━━━━━ GIVEN DATA ━━━━━
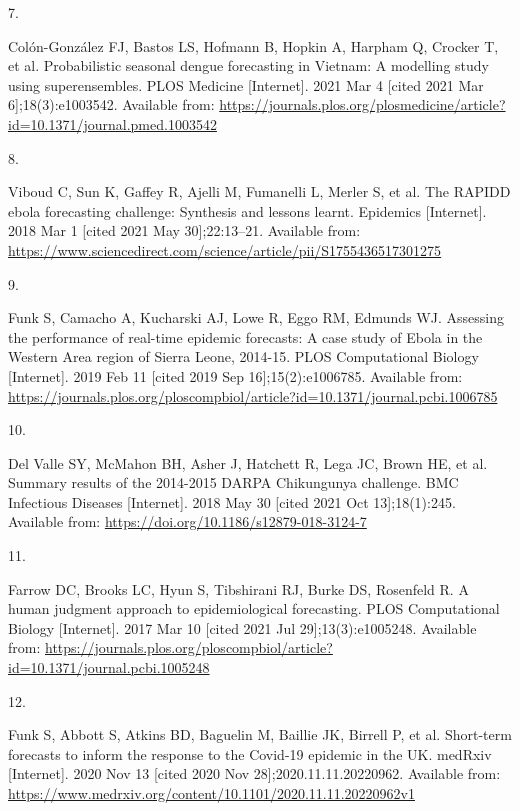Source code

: \documentclass[
]{article}
\newlength{\cslhangindent}
\newlength{\csllabelwidth}
\newlength{\cslentryspacingunit} %
\newenvironment{CSLReferences}[2] %
 {%
  \setlength{\parindent}{0pt}
  \ifodd #1
  \let\oldpar\par
  \def\par{\hangindent=\cslhangindent\oldpar}
  \fi
  \setlength{\parskip}{#2\cslentryspacingunit}
 }%
 {}
\newcommand{\CSLLeftMargin}[1]{\parbox[t]{\csllabelwidth}{#1}}
\newcommand{\CSLRightInline}[1]{\parbox[t]{\linewidth - \csllabelwidth}{#1}\break}
\begin{document}
\begin{CSLReferences}{0}{0}
\leavevmode{}%
\CSLLeftMargin{7. }
\CSLRightInline{Colón-González FJ, Bastos LS, Hofmann B, Hopkin A, Harpham Q, Crocker T, et al. Probabilistic seasonal dengue forecasting in {Vietnam}: {A} modelling study using superensembles. PLOS Medicine {[}Internet{]}. 2021 Mar 4 {[}cited 2021 Mar 6{]};18(3):e1003542. Available from: \url{https://journals.plos.org/plosmedicine/article?id=10.1371/journal.pmed.1003542}}

\leavevmode{}%
\CSLLeftMargin{8. }
\CSLRightInline{Viboud C, Sun K, Gaffey R, Ajelli M, Fumanelli L, Merler S, et al. The {RAPIDD} ebola forecasting challenge: {Synthesis} and lessons learnt. Epidemics {[}Internet{]}. 2018 Mar 1 {[}cited 2021 May 30{]};22:13--21. Available from: \url{https://www.sciencedirect.com/science/article/pii/S1755436517301275}}

\leavevmode{}%
\CSLLeftMargin{9. }
\CSLRightInline{Funk S, Camacho A, Kucharski AJ, Lowe R, Eggo RM, Edmunds WJ. Assessing the performance of real-time epidemic forecasts: {A} case study of {Ebola} in the {Western Area} region of {Sierra Leone}, 2014-15. PLOS Computational Biology {[}Internet{]}. 2019 Feb 11 {[}cited 2019 Sep 16{]};15(2):e1006785. Available from: \url{https://journals.plos.org/ploscompbiol/article?id=10.1371/journal.pcbi.1006785}}

\leavevmode{}%
\CSLLeftMargin{10. }
\CSLRightInline{Del Valle SY, McMahon BH, Asher J, Hatchett R, Lega JC, Brown HE, et al. Summary results of the 2014-2015 {DARPA Chikungunya} challenge. BMC Infectious Diseases {[}Internet{]}. 2018 May 30 {[}cited 2021 Oct 13{]};18(1):245. Available from: \url{https://doi.org/10.1186/s12879-018-3124-7}}

\leavevmode{}%
\CSLLeftMargin{11. }
\CSLRightInline{Farrow DC, Brooks LC, Hyun S, Tibshirani RJ, Burke DS, Rosenfeld R. A human judgment approach to epidemiological forecasting. PLOS Computational Biology {[}Internet{]}. 2017 Mar 10 {[}cited 2021 Jul 29{]};13(3):e1005248. Available from: \url{https://journals.plos.org/ploscompbiol/article?id=10.1371/journal.pcbi.1005248}}

\leavevmode{}%
\CSLLeftMargin{12. }
\CSLRightInline{Funk S, Abbott S, Atkins BD, Baguelin M, Baillie JK, Birrell P, et al. Short-term forecasts to inform the response to the {Covid-19} epidemic in the {UK}. medRxiv {[}Internet{]}. 2020 Nov 13 {[}cited 2020 Nov 28{]};2020.11.11.20220962. Available from: \url{https://www.medrxiv.org/content/10.1101/2020.11.11.20220962v1}}


\end{CSLReferences}
\end{document}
━━━━━
■ **TASK OBJECTIVE**
Go through the entries above and count the lines containing the string "study". Give only that number.

■ **EXERCISE SOLUTION**
2